Между Изей Крамовым и мною лежала разница в одиннадцать лет, но понимая и чувствуя ее в измерении жизненного опыта, я совершенно не ощущал ее в измерении духовном. В 60-е и 70-е годы, до самой своей смерти он был, может быть, самым близким моим другом — и не только моим: тесная дружба связывала его и с моим однокашником Сашей Лебедевым, всего двумя годами ранее меня окончившим Московский университет, будущим автором известной книги о Чаадаеве (1965). А нас обоих, переступивших аспирантский университетский порог всего каких-нибудь два-три года назад, — еще и с другом Изи, тоже бывшим ифлийцем Эмилем Кардиным, в 1941 году ушедшим добровольцем на фронт и вернувшимся с войны в 1945 году увешанным орденами и медалями, в дальнейшем автором знаменитой, наделавшей много шума статьи “Легенды и факты”, напечатанной в “Новом мире” А. Твардовского.
Нашу очень тесную в те годы, но столь резко разновозрастную дружескую четверку скрепляло чувство такой глубинной духовной общности, такого мировоззренческого единства, какое в иные эпохи редко возникает и между сверстниками. И это напрямую было связано, конечно, именно с тем, что вся наша четверка, из которой сегодня остался в живых только я один, с самого начала, как только Александр Твардовский в 1958 году второй раз возглавил “Новый мир”, соединила свои судьбы с судьбой а именно этого журнала, ставшего под редакторством Твардовского главным духовным, мировоззренческим и культурным органом шестидесятничества. С “Новым миром” же связала свою творческую судьбу и неизменная покровительница нашей мужской четверки, жена Изи Крамова Лена Ржевская, будущая знаменитая писательница, одна из лучших русских прозаиков военной темы, бережно хранившая все эти годы творческое наследие своего замечательного мужа и сегодня выступающая на страницах “Континента” как публикатор тех его текстов, которые мы предлагаем вниманию читателя.
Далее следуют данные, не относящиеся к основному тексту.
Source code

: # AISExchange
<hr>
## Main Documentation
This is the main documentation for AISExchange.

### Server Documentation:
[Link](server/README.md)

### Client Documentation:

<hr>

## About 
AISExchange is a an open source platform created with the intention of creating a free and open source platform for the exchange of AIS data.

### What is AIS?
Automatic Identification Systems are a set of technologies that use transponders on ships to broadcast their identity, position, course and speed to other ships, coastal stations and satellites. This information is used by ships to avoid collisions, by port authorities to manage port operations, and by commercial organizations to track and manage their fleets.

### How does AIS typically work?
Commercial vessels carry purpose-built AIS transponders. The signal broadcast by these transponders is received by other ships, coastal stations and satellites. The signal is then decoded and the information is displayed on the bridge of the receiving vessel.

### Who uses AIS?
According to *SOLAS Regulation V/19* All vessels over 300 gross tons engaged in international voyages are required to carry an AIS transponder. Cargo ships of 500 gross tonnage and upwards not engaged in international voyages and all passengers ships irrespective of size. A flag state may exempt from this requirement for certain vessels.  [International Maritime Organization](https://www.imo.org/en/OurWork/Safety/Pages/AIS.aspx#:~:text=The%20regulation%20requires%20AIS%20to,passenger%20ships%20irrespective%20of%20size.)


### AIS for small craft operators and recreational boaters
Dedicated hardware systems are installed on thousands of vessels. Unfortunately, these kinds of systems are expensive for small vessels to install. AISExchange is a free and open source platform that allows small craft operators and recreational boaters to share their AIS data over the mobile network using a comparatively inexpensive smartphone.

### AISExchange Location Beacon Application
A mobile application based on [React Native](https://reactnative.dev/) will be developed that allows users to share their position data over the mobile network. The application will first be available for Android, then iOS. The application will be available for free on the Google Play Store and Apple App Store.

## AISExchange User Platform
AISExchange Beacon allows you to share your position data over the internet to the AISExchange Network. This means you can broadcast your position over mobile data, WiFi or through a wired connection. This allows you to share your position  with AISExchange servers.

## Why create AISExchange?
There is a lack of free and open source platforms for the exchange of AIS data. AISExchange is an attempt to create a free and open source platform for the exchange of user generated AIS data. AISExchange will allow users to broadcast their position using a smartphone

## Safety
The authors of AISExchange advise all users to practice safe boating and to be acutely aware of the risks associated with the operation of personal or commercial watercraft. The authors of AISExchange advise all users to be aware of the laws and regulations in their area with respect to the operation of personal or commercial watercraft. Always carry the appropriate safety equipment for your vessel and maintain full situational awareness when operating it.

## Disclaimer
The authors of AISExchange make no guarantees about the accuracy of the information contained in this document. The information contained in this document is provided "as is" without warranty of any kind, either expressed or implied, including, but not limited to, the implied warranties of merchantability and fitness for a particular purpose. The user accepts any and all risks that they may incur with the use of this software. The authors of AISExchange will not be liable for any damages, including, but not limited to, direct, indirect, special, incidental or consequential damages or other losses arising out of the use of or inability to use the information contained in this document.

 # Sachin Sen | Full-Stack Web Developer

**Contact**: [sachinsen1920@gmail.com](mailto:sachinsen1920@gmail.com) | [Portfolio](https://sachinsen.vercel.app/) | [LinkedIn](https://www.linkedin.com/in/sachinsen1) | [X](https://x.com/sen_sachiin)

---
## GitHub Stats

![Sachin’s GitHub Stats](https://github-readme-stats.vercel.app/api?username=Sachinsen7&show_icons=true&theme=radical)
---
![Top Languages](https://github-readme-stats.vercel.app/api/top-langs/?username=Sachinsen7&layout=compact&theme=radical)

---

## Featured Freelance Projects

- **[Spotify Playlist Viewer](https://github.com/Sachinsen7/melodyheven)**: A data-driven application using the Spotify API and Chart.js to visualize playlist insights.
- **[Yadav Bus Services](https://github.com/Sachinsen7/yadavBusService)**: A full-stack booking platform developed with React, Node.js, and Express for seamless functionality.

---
Едва ли не с самого начала 60-х имя И. Крамова мы постоянно встречаем среди имен ведущих авторов “Нового мира” Твардовского. Активно печатался он и в других журналах, так или иначе примыкавших к оттепельному демократическому движению шестидесятников и по возможности поддерживавших “Новый мир”. В тогдашней критике И. Крамов принадлежал, несомненно, к самым видным представителям этого движения, стремившегося всячески споспешествовать демократическому обновлению страны.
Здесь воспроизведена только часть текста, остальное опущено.